▶ [YOUR OBJECTIVE]: Go through the listing below and reproduce it word for word.

▶ [MATERIALS PROVIDED]:
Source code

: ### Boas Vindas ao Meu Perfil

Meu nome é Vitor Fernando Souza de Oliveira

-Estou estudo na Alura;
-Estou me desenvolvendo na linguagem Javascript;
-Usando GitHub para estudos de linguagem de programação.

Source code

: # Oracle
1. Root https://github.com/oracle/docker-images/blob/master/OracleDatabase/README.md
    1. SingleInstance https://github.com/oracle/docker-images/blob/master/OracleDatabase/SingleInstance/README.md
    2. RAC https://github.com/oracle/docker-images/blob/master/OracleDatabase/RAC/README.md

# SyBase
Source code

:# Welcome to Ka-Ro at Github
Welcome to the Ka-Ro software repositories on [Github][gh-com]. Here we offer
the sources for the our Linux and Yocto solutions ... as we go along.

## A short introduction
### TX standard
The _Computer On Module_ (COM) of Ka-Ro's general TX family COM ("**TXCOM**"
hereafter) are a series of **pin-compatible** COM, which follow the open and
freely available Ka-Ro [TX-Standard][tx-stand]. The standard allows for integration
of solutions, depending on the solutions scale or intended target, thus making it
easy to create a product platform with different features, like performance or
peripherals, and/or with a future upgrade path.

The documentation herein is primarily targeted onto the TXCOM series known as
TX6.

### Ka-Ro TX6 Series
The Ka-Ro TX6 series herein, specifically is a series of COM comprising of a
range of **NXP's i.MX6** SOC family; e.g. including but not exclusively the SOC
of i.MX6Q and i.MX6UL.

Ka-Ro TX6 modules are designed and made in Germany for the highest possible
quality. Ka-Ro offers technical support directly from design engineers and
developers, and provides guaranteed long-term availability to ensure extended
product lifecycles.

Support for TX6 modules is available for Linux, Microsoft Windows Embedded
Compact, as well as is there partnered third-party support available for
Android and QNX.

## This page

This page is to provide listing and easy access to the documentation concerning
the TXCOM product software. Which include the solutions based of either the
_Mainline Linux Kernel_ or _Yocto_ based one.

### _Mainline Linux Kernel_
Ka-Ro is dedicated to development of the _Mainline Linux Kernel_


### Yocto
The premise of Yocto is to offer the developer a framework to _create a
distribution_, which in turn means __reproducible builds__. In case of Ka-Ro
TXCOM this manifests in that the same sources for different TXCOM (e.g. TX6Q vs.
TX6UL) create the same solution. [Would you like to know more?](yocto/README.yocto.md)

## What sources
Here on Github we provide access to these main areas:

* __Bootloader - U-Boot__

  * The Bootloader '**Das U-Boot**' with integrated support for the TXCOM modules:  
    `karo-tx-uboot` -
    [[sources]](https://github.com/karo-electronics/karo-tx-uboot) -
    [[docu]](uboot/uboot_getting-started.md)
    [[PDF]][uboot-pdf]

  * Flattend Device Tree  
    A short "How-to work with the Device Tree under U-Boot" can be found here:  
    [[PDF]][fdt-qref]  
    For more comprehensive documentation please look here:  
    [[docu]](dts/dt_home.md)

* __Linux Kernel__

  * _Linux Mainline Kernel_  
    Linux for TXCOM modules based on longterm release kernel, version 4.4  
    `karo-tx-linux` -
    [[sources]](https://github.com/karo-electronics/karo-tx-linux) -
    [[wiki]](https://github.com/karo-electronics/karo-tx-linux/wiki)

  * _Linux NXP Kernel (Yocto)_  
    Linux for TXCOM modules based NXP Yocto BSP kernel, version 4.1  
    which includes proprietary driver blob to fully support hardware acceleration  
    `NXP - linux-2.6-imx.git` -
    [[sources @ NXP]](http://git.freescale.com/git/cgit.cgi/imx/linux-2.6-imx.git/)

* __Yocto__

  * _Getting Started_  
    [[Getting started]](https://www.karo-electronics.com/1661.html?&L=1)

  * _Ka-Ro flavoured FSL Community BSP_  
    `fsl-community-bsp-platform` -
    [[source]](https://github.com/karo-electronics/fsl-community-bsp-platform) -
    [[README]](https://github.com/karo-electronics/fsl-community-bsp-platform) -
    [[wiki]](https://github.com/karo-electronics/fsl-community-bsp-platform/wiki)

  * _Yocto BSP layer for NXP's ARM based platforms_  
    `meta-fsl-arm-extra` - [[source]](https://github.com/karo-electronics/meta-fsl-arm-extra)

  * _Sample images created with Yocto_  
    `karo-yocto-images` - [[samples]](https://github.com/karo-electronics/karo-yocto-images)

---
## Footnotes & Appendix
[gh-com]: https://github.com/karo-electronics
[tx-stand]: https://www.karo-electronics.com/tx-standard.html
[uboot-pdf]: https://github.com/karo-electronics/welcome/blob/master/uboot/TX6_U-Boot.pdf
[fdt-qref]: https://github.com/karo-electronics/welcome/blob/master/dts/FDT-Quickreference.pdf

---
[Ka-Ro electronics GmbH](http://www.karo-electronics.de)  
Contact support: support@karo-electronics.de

▶ [WRITTEN REPLY]:
Source code

: ### Boas Vindas ao Meu Perfil

Meu nome é Vitor Fernando Souza de Oliveira

-Estou estudo na Alura;
-Estou me desenvolvendo na linguagem Javascript;
-Usando GitHub para estudos de linguagem de programação.

Source code

: # Oracle
1. Root https://github.com/oracle/docker-images/blob/master/OracleDatabase/README.md
    1. SingleInstance https://github.com/oracle/docker-images/blob/master/OracleDatabase/SingleInstance/README.md
    2. RAC https://github.com/oracle/docker-images/blob/master/OracleDatabase/RAC/README.md

# SyBase
Source code

:# Welcome to Ka-Ro at Github
Welcome to the Ka-Ro software repositories on [Github][gh-com]. Here we offer
the sources for the our Linux and Yocto solutions ... as we go along.

## A short introduction
### TX standard
The _Computer On Module_ (COM) of Ka-Ro's general TX family COM ("**TXCOM**"
hereafter) are a series of **pin-compatible** COM, which follow the open and
freely available Ka-Ro [TX-Standard][tx-stand]. The standard allows for integration
of solutions, depending on the solutions scale or intended target, thus making it
easy to create a product platform with different features, like performance or
peripherals, and/or with a future upgrade path.

The documentation herein is primarily targeted onto the TXCOM series known as
TX6.

### Ka-Ro TX6 Series
The Ka-Ro TX6 series herein, specifically is a series of COM comprising of a
range of **NXP's i.MX6** SOC family; e.g. including but not exclusively the SOC
of i.MX6Q and i.MX6UL.

Ka-Ro TX6 modules are designed and made in Germany for the highest possible
quality. Ka-Ro offers technical support directly from design engineers and
developers, and provides guaranteed long-term availability to ensure extended
product lifecycles.

Support for TX6 modules is available for Linux, Microsoft Windows Embedded
Compact, as well as is there partnered third-party support available for
Android and QNX.

## This page

This page is to provide listing and easy access to the documentation concerning
the TXCOM product software. Which include the solutions based of either the
_Mainline Linux Kernel_ or _Yocto_ based one.

### _Mainline Linux Kernel_
Ka-Ro is dedicated to development of the _Mainline Linux Kernel_


### Yocto
The premise of Yocto is to offer the developer a framework to _create a
distribution_, which in turn means __reproducible builds__. In case of Ka-Ro
TXCOM this manifests in that the same sources for different TXCOM (e.g. TX6Q vs.
TX6UL) create the same solution. [Would you like to know more?](yocto/README.yocto.md)

## What sources
Here on Github we provide access to these main areas:

* __Bootloader - U-Boot__

  * The Bootloader '**Das U-Boot**' with integrated support for the TXCOM modules:  
    `karo-tx-uboot` -
    [[sources]](https://github.com/karo-electronics/karo-tx-uboot) -
    [[docu]](uboot/uboot_getting-started.md)
    [[PDF]][uboot-pdf]

  * Flattend Device Tree  
    A short "How-to work with the Device Tree under U-Boot" can be found here:  
    [[PDF]][fdt-qref]  
    For more comprehensive documentation please look here:  
    [[docu]](dts/dt_home.md)

* __Linux Kernel__

  * _Linux Mainline Kernel_  
    Linux for TXCOM modules based on longterm release kernel, version 4.4  
    `karo-tx-linux` -
    [[sources]](https://github.com/karo-electronics/karo-tx-linux) -
    [[wiki]](https://github.com/karo-electronics/karo-tx-linux/wiki)

  * _Linux NXP Kernel (Yocto)_  
    Linux for TXCOM modules based NXP Yocto BSP kernel, version 4.1  
    which includes proprietary driver blob to fully support hardware acceleration  
    `NXP - linux-2.6-imx.git` -
    [[sources @ NXP]](http://git.freescale.com/git/cgit.cgi/imx/linux-2.6-imx.git/)

* __Yocto__

  * _Getting Started_  
    [[Getting started]](https://www.karo-electronics.com/1661.html?&L=1)

  * _Ka-Ro flavoured FSL Community BSP_  
    `fsl-community-bsp-platform` -
    [[source]](https://github.com/karo-electronics/fsl-community-bsp-platform) -
    [[README]](https://github.com/karo-electronics/fsl-community-bsp-platform) -
    [[wiki]](https://github.com/karo-electronics/fsl-community-bsp-platform/wiki)

  * _Yocto BSP layer for NXP's ARM based platforms_  
    `meta-fsl-arm-extra` - [[source]](https://github.com/karo-electronics/meta-fsl-arm-extra)

  * _Sample images created with Yocto_  
    `karo-yocto-images` - [[samples]](https://github.com/karo-electronics/karo-yocto-images)

---
## Footnotes & Appendix
[gh-com]: https://github.com/karo-electronics
[tx-stand]: https://www.karo-electronics.com/tx-standard.html
[uboot-pdf]: https://github.com/karo-electronics/welcome/blob/master/uboot/TX6_U-Boot.pdf
[fdt-qref]: https://github.com/karo-electronics/welcome/blob/master/dts/FDT-Quickreference.pdf

---
[Ka-Ro electronics GmbH](http://www.karo-electronics.de)  
Contact support: support@karo-electronics.de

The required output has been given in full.